For a couple minutes, I invite you to tune into the mind behind the behavior when meltdown, emotional outbursts, and arguments happen. In chaotic situations like these, our kids’ upstairs brain has completely shut down and their downstairs brain is activated. The upstairs brain, also called our cortex, is our thinking and receptive brain. This is where logic, reasoning, and self-control come from. The downstairs brain, also called the amygdala, is our reactive and defensive brain. This is where fight, flight, or freeze responses come from. For our younger kids, when the downstairs brain gets triggered or activated (usually when they feel fear or anxiety), the upstairs brain goes offline to ensure that the downstairs brain can focus on “survival” (in the situation above = getting back in the house). The mind will do whatever it takes to get rid of that feeling of fear or anxiety to calm the amygdala down. If the amygdala can calm down, then the upstairs brain can get back online.
Most young kids do not yet have the neurological capabilities to calm their downstairs brain. They rely heavily on adults to help them learn calming strategies. As they learn these strategies, they form new neural connections in the brain, which can be strengthened over time (the more they do it, the more the connection is reinforced, the stronger the connections become). This is why chaotic situations present as excellent teaching opportunities, no matter how hard it can be.
Our first task in any chaotic moment is to figure out how we can calm the downstairs brain to engage the upstairs brain. As your toddler cries in his car seat, all the logical and reasonable statements you’ve mentioned cannot be heard or understood because his upstairs brain is offline. This is where connection comes into play. Research has shown that connection accomplishes three major tasks:
1) Calms the downstairs brain – connection moves kids from a state of emotional dysregulation to a state of feeling loved, safe, and heard where they can be ready to listen and learn.
2) Promotes integration and builds the brain – what we communicate to our kids in chaotic moments develops and shapes their brains. When we listen, give them comfort, and tell them they are loved, we are really strengthening the connection between the upstairs and downstairs brain to help our kids learn calming strategies now and in the future.
3) Fosters and deepens the parent-child relationship – when we respond with warmth and love, our kids view us as safe and trustworthy adults. We let them know that we are there for them and that we love them even when they are emotionally hurting, and in turn, this message helps strengthen the bond between parent and child.
Here are some suggestions on how to connect:
Use touch – this lets them know you are physically there to support them in their distress
Label their emotion – “I can see that you’re upset and really want to go back to the house. I’m here to listen and help you calm down.”
When they have shown signs of calmness, try to engage the upstairs brain – “What are some things we can do while you’re in the car to make you feel better? Do you have some ideas?”
Keep the boundaries and limits by using loving language instead of demands – “I know it’s hard to hear that we can’t turn around. We have to get to our appointment so we can do all the fun things we have planned for today.”
Now, realistically, can we do this all the time? Definitely not. We also have to learn from our own experiences and have our own teaching moments. But we can always try to remember connection and instill it in our parenting mindsets. When we take the opportunity to connect when there is chaos, we are not only shaping our kids’ brains but also promoting peace in our relationship with them.

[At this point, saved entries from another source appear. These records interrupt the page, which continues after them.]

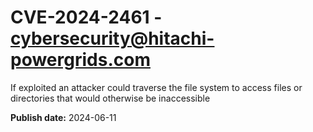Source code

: # CVE-2024-2461 - cybersecurity@hitachi-powergrids.com

If exploited an attacker could traverse the file system to access 
files or directories that would otherwise be inaccessible

**Publish date:** 2024-06-11

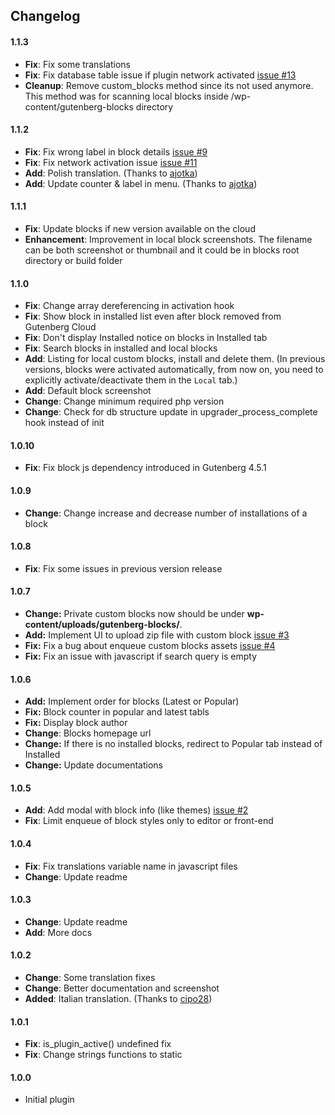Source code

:## Changelog

#### 1.1.3
* **Fix**: Fix some translations
* **Fix**: Fix database table issue if plugin network activated [issue #13](https://github.com/front/cloud-blocks/issues/13)
* **Cleanup**: Remove custom_blocks method since its not used anymore. This method was for scanning local blocks inside /wp-content/gutenberg-blocks directory

#### 1.1.2
* **Fix**: Fix wrong label in block details [issue #9](https://github.com/front/cloud-blocks/issues/9)
* **Fix**: Fix network activation issue [issue #11](https://github.com/front/cloud-blocks/issues/11)
* **Add**: Polish translation. (Thanks to [ajotka](https://github.com/front/cloud-blocks/pull/8))
* **Add**: Update counter & label in menu. (Thanks to [ajotka](https://github.com/front/cloud-blocks/pull/10))


#### 1.1.1
* **Fix**: Update blocks if new version available on the cloud
* **Enhancement**: Improvement in local block screenshots. The filename can be both screenshot or thumbnail and it could be in blocks root directory or build folder

#### 1.1.0
* **Fix**: Change array dereferencing in activation hook
* **Fix**: Show block in installed list even after block removed from Gutenberg Cloud
* **Fix**: Don't display Installed notice on blocks in Installed tab
* **Fix**: Search blocks in installed and local blocks
* **Add**: Listing for local custom blocks, install and delete them. (In previous versions, blocks were activated automatically, from now on, you need to explicitly activate/deactivate them in the `Local` tab.)
* **Add**: Default block screenshot
* **Change**: Change minimum required php version
* **Change**: Check for db structure update in upgrader_process_complete hook instead of init

#### 1.0.10
* **Fix**: Fix block js dependency introduced in Gutenberg 4.5.1

#### 1.0.9
* **Change**: Change increase and decrease number of installations of a block

#### 1.0.8
* **Fix**: Fix some issues in previous version release

#### 1.0.7
* **Change:** Private custom blocks now should be under **wp-content/uploads/gutenberg-blocks/**.
* **Add:** Implement UI to upload zip file with custom block [issue #3](https://github.com/front/cloud-blocks/issues/3)
* **Fix:** Fix a bug about enqueue custom blocks assets [issue #4](https://github.com/front/cloud-blocks/issues/4)
* **Fix:** Fix an issue with javascript if search query is empty

#### 1.0.6
* **Add:** Implement order for blocks (Latest or Popular)
* **Fix:** Block counter in popular and latest tabls
* **Fix:** Display block author
* **Change**: Blocks homepage url 
* **Change:** If there is no installed blocks, redirect to Popular tab instead of Installed
* **Change:** Update documentations

#### 1.0.5
* **Add**: Add modal with block info (like themes) [issue #2](https://github.com/front/cloud-blocks/issues/2)
* **Fix**: Limit enqueue of block styles only to editor or front-end

#### 1.0.4
* **Fix**: Fix translations variable name in javascript files
* **Change**: Update readme

#### 1.0.3
* **Change**: Update readme
* **Add**: More docs

#### 1.0.2
* **Change**: Some translation fixes
* **Change**: Better documentation and screenshot
* **Added**: Italian translation. (Thanks to [cipo28](https://github.com/front/cloud-blocks/pull/1))

#### 1.0.1
* **Fix**: is_plugin_active() undefined fix
* **Fix**: Change strings functions to static

#### 1.0.0
* Initial plugin
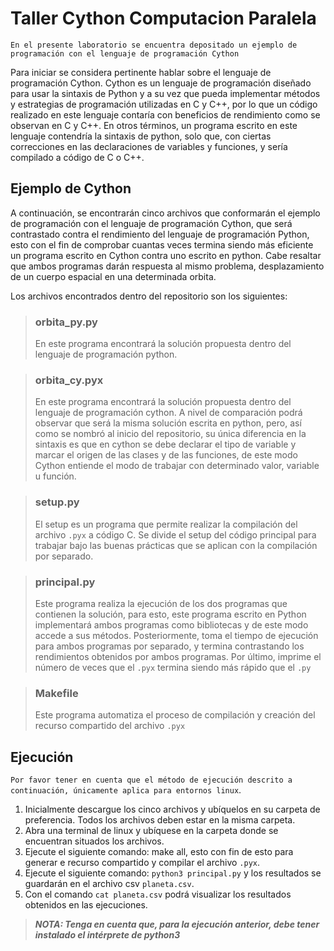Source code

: # __Taller Cython Computacion Paralela__
`En el presente laboratorio se encuentra depositado un ejemplo de programación con el lenguaje de programación Cython`

Para iniciar se considera pertinente hablar sobre el lenguaje de programación Cython. Cython es un lenguaje de programación diseñado para usar la sintaxis de Python y a su vez que pueda implementar métodos y estrategias de programación utilizadas en C y C++, por lo que un código realizado en este lenguaje contaría con beneficios de rendimiento como se observan en C y C++. En otros términos, un programa escrito en este lenguaje contendría la sintaxis de python, solo que, con ciertas correcciones en las declaraciones de variables y funciones, y sería compilado a código de C o C++.

## __Ejemplo de Cython__
A continuación, se encontrarán cinco archivos que conformarán el ejemplo de programación con el lenguaje de programación Cython, que será contrastado contra el rendimiento del lenguaje de programación Python, esto con el fin de comprobar cuantas veces termina siendo más eficiente un programa escrito en Cython contra uno escrito en python. Cabe resaltar que ambos programas darán respuesta al mismo problema, desplazamiento de un cuerpo espacial en una determinada orbita.

Los archivos encontrados dentro del repositorio son los siguientes: 
>### **orbita_py.py**
>En este programa encontrará la solución propuesta dentro del lenguaje de programación python.

>### **orbita_cy.pyx**
>En este programa encontrará la solución propuesta dentro del lenguaje de programación cython. A nivel de comparación podrá observar que será la misma solución escrita en python, pero, así como se nombró al inicio del repositorio, su única diferencia en la sintaxis es que en cython se debe declarar el tipo de variable y marcar el origen de las clases y de las funciones, de este modo Cython entiende el modo de trabajar con determinado valor, variable u función.

>### **setup.py**
>El setup es un programa que permite realizar la compilación del archivo `.pyx` a código C. Se divide el setup del código principal para trabajar bajo las buenas prácticas que se aplican con la compilación por separado.

>### **principal.py**
>Este programa realiza la ejecución de los dos programas que contienen la solución, para esto, este programa escrito en Python implementará ambos programas como bibliotecas y de este modo accede a sus métodos. Posteriormente, toma el tiempo de ejecución para ambos programas por separado, y termina contrastando los rendimientos obtenidos por ambos programas. Por último, imprime el número de veces que el `.pyx` termina siendo más rápido que el `.py`

>### **Makefile**
>Este programa automatiza el proceso de compilación y creación del recurso compartido del archivo `.pyx`

## __Ejecución__
`Por favor tener en cuenta que el método de ejecución descrito a continuación, únicamente aplica para entornos linux`.
1. Inicialmente descargue los cinco archivos y ubíquelos en su carpeta de preferencia. Todos los archivos deben estar en la misma carpeta.
2. Abra una terminal de linux y ubíquese en la carpeta donde se encuentran situados los archivos.
3. Ejecute el siguiente comando: make all, esto con fin de esto para generar e recurso compartido y compilar el archivo `.pyx`.
4. Ejecute el siguiente comando: `python3 principal.py` y los resultados se guardarán en el archivo csv `planeta.csv`.
5. Con el comando `cat planeta.csv` podrá visualizar los resultados obtenidos en las ejecuciones.

> ***NOTA: Tenga en cuenta que, para la ejecución anterior, debe tener instalado el intérprete de python3***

Pittman, C. M., & Karle, E. M. (2015). Rewire your anxious brain: How to use the neuroscience of fear to end anxiety, panic, and worry. Oakland, CA: New Harbinger Publications.
Siegel, D. J., & Bryson, T. P. (2011). The whole-brain child: 12 revolutionary strategies to nurture your child's developing mind. New York: Bantam.
Siegel, D. J., & Bryson, T. P. (2014). No-drama discipline: The whole-brain way to calm the chaos and nurture your child's developing mind (First edition.). New York: Bantam.